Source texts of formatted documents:

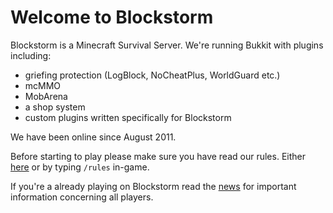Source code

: Welcome to Blockstorm
=====================

Blockstorm is a Minecraft Survival Server. We're running Bukkit with plugins including:

- griefing protection (LogBlock, NoCheatPlus, WorldGuard etc.)
- mcMMO
- MobArena
- a shop system
- custom plugins written specifically for Blockstorm

We have been online since August 2011.

Before starting to play please make sure you have read our rules. Either [here](http://blockstorm.com/rules) or by typing `/rules` in-game.

If you're a already playing on Blockstorm read the [news](http://blockstorm.com/news) for important information concerning all players.

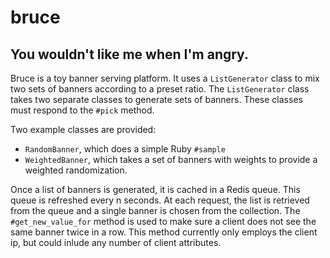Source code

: bruce
=====

You wouldn't like me when I'm angry.
------------------------------------

Bruce is a toy banner serving platform. It uses a `ListGenerator` class to mix two sets of banners according to a preset ratio.
The `ListGenerator` class takes two separate classes to generate sets of banners. These classes must respond to the `#pick` method.

Two example classes are provided: 
- `RandomBanner`, which does a simple Ruby `#sample`
- `WeightedBanner`, which takes a set of banners with weights to provide a weighted randomization.

Once a list of banners is generated, it is cached in a Redis queue. This queue is refreshed every n seconds.
At each request, the list is retrieved from the queue and a single banner is chosen from the collection.
The `#get_new_value_for` method is used to make sure a client does not see the same banner twice in a row.
This method currently only employs the client ip, but could inlude any number of client attributes.
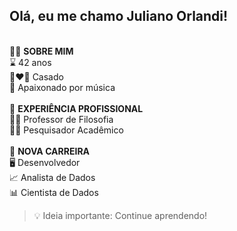 ## Olá, eu me chamo Juliano Orlandi!
<br>
🙎‍♂️ <strong>SOBRE MIM</strong><br>
  ⌛ 42 anos<br>
  👩‍❤️‍👨 Casado<br>
  🎸 Apaixonado por música<br>
<br>
📜 <strong>EXPERIÊNCIA PROFISSIONAL</strong><br>
  👨‍🏫 Professor de Filosofia<br>
    👨‍🔬 Pesquisador Acadêmico<br>
<br>
💼 <strong>NOVA CARREIRA</strong><br>
  🖥 Desenvolvedor<br>
    📈 Analista de Dados<br>
  📊 Cientista de Dados<br>

> 💡 Ideia importante: Continue aprendendo!





<!--
**JulianoOrlandi/JulianoOrlandi** is a ✨ _special_ ✨ repository because its `README.md` (this file) appears on your GitHub profile.

Here are some ideas to get you started:

- 🔭 I’m currently working on ...
- 🌱 I’m currently learning ...
- 👯 I’m looking to collaborate on ...
- 🤔 I’m looking for help with ...
- 💬 Ask me about ...
- 📫 How to reach me: ...
- 😄 Pronouns: ...
- ⚡ Fun fact: ...
-->
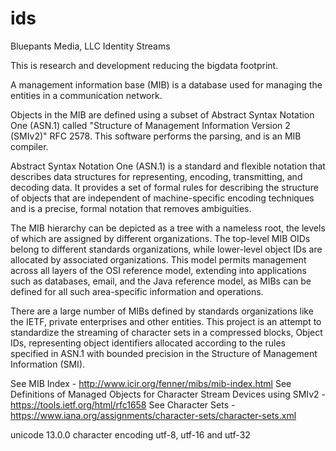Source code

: # ids
Bluepants Media, LLC Identity Streams

This is research and development reducing the bigdata footprint.

A management information base (MIB) is a database used for managing the entities in a
communication network.

Objects in the MIB are defined using a subset of Abstract Syntax Notation One (ASN.1)
called "Structure of Management Information Version 2 (SMIv2)" RFC 2578.
This software performs the parsing, and is an MIB compiler.

Abstract Syntax Notation One (ASN.1) is a standard and flexible notation that describes
data structures for representing, encoding, transmitting, and decoding data.
It provides a set of formal rules for describing the structure of objects that are
independent of machine-specific encoding techniques and is a precise, formal notation
that removes ambiguities.

The MIB hierarchy can be depicted as a tree with a nameless root, the levels of which
are assigned by different organizations. The top-level MIB OIDs belong to different
standards organizations, while lower-level object IDs are allocated by associated
organizations. This model permits management across all layers of the OSI reference model,
extending into applications such as databases, email, and the Java reference model,
as MIBs can be defined for all such area-specific information and operations.

There are a large number of MIBs defined by standards organizations like the IETF,
private enterprises and other entities. This project is an attempt to standardize the
streaming of character sets in a compressed blocks, Object IDs, representing object
identifiers allocated according to the rules specified in ASN.1 with bounded
precision in the Structure of Management Information (SMI).

See MIB Index - http://www.icir.org/fenner/mibs/mib-index.html
See Definitions of Managed Objects for Character Stream Devices using SMIv2 - https://tools.ietf.org/html/rfc1658
See Character Sets - https://www.iana.org/assignments/character-sets/character-sets.xml

unicode 13.0.0
character encoding utf-8, utf-16 and utf-32
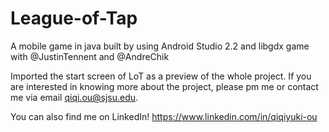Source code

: # League-of-Tap
A mobile game in java built by using Android Studio 2.2 and libgdx game with @JustinTennent and @AndreChik

Imported the start screen of LoT as a preview of the whole project.
If you are interested in knowing more about the project, please pm me or contact me via email qiqi.ou@sjsu.edu.

You can also find me on LinkedIn! 
https://www.linkedin.com/in/qiqiyuki-ou
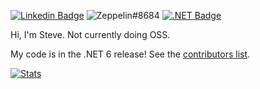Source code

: [![Linkedin Badge](https://img.shields.io/badge/-Steve%20Berdy-blue?style=flat&logo=Linkedin&logoColor=white&link=https://www.linkedin.com/in/steveberdy/)](https://www.linkedin.com/in/steveberdy/)
![Zeppelin#8684](https://img.shields.io/badge/Discord-Zeppelin%238684-7289DA?logo=discord)
[![.NET Badge](https://img.shields.io/badge/-.NET-512BD4?style=flat&logo=c%20sharp&logoColor=white&link=https://dot.net)](https://dot.net)

Hi, I'm Steve. Not currently doing OSS.

My code is in the .NET 6 release! See the [contributors list](https://dotnet.microsoft.com/en-us/thanks/v6.0.0-rc.1).


[![Stats](https://github-readme-stats.vercel.app/api?username=steveberdy&show_icons=true&theme=dark&count_private=true)](https://github.com/steveberdy)
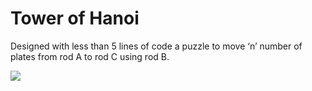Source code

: # Tower of Hanoi
 Designed with less than 5 lines of code a puzzle to move ‘n’ number of plates from rod A to rod C using rod B.
 
![](/1.PNG)
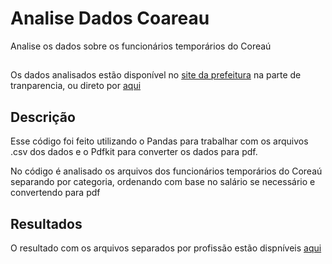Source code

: # Analise Dados Coareau
 Analise os dados sobre os funcionários temporários do Coreaú
##

Os dados analisados estão disponível no <a href="https://www.coreau.ce.gov.br/site">site da prefeitura</a> na parte de tranparencia, ou direto por <a href="https://folha.governotransparente.com.br/230400401/foff/listar-por/funcionarios/202203/0/24">aqui</a>

## Descrição
 Esse código foi feito utilizando o Pandas para trabalhar com os arquivos .csv dos dados e o Pdfkit para converter os dados para pdf.
 
 No código é analisado os arquivos dos funcionários temporários do Coreaú separando por categoria, ordenando com base no salário se necessário e convertendo para pdf 
## Resultados

 O resultado com os arquivos separados por profissão estão dispníveis <a href="https://github.com/inaciolimaf/Analise-Dados-Coareau/tree/main/resultados">aqui</a>
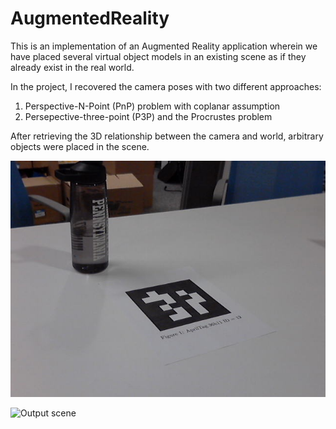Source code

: # AugmentedReality

This is an implementation of an Augmented Reality application wherein we have placed several virtual object models in an existing scene as if they already exist in the real world.

In the project, I recovered the camera poses with two different approaches:
1. Perspective-N-Point (PnP) problem with coplanar assumption
2. Persepective-three-point (P3P) and the Procrustes problem

After retrieving the 3D relationship between the camera and world, arbitrary objects were placed in the scene.

![Input scene](https://github.com/ayushgoel24/AugmentedReality/blob/master/input_image.jpg?raw=true)

![Output scene](https://github.com/ayushgoel24/AugmentedReality/blob/master/output_scene.gif?raw=true)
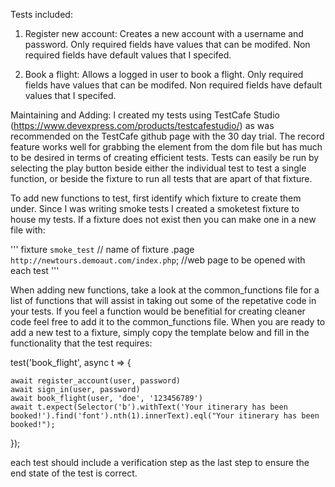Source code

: Tests included:
  1. Register new account:  Creates a new account with a username and password.  Only required fields have values that can be modifed. Non required fields have default values that I specifed.
  
  2. Book a flight: Allows a logged in user to book a flight.  Only required fields have values that can be modifed. Non required fields have default values that I specifed.


Maintaining and Adding:
I created my tests using TestCafe Studio (https://www.devexpress.com/products/testcafestudio/) as was recommended on the TestCafe github page with the 30 day trial.  The record feature works well for grabbing the element from the dom file but has much to be desired in terms of creating efficient tests.  Tests can easily be run by selecting the play button beside either the individual test to test a single function, or beside the fixture to run all tests that are apart of that fixture.

To add new functions to test, first identify which fixture to create them under.  Since I was writing smoke tests I created a smoketest fixture to house my tests.  If a fixture does not exist then you can make one in a new file with:

'''
fixture `smoke_test` // name of fixture
    .page `http://newtours.demoaut.com/index.php`;  //web page to be opened with each test
'''

When adding new functions, take a look at the common_functions file for a list of functions that will assist in taking out some of the repetative code in your tests.  If you feel a function would be benefitial for creating cleaner code feel free to add it to the common_functions file.  When you are ready to add a new test to a fixture, simply copy the template below and fill in the functionality that the test requires:

test('book_flight', async t => {  

    await register_account(user, password)  
    await sign_in(user, password) 
    await book_flight(user, 'doe', '123456789')
    await t.expect(Selector('b').withText('Your itinerary has been booked!').find('font').nth(1).innerText).eql("Your itinerary has been booked!");

});

each test should include a verification step as the last step to ensure the end state of the test is correct.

* _WORK INSTRUCTION_
Your answer should consist solely of the lines above from the line with "Bluepants Media, LLC Identity Streams" to the line with "See MIB Index", both included, reproduced exactly.

* _RESPONSE BOX_
Bluepants Media, LLC Identity Streams

This is research and development reducing the bigdata footprint.

A management information base (MIB) is a database used for managing the entities in a
communication network.

Objects in the MIB are defined using a subset of Abstract Syntax Notation One (ASN.1)
called "Structure of Management Information Version 2 (SMIv2)" RFC 2578.
This software performs the parsing, and is an MIB compiler.

Abstract Syntax Notation One (ASN.1) is a standard and flexible notation that describes
data structures for representing, encoding, transmitting, and decoding data.
It provides a set of formal rules for describing the structure of objects that are
independent of machine-specific encoding techniques and is a precise, formal notation
that removes ambiguities.

The MIB hierarchy can be depicted as a tree with a nameless root, the levels of which
are assigned by different organizations. The top-level MIB OIDs belong to different
standards organizations, while lower-level object IDs are allocated by associated
organizations. This model permits management across all layers of the OSI reference model,
extending into applications such as databases, email, and the Java reference model,
as MIBs can be defined for all such area-specific information and operations.

There are a large number of MIBs defined by standards organizations like the IETF,
private enterprises and other entities. This project is an attempt to standardize the
streaming of character sets in a compressed blocks, Object IDs, representing object
identifiers allocated according to the rules specified in ASN.1 with bounded
precision in the Structure of Management Information (SMI).

See MIB Index - http://www.icir.org/fenner/mibs/mib-index.html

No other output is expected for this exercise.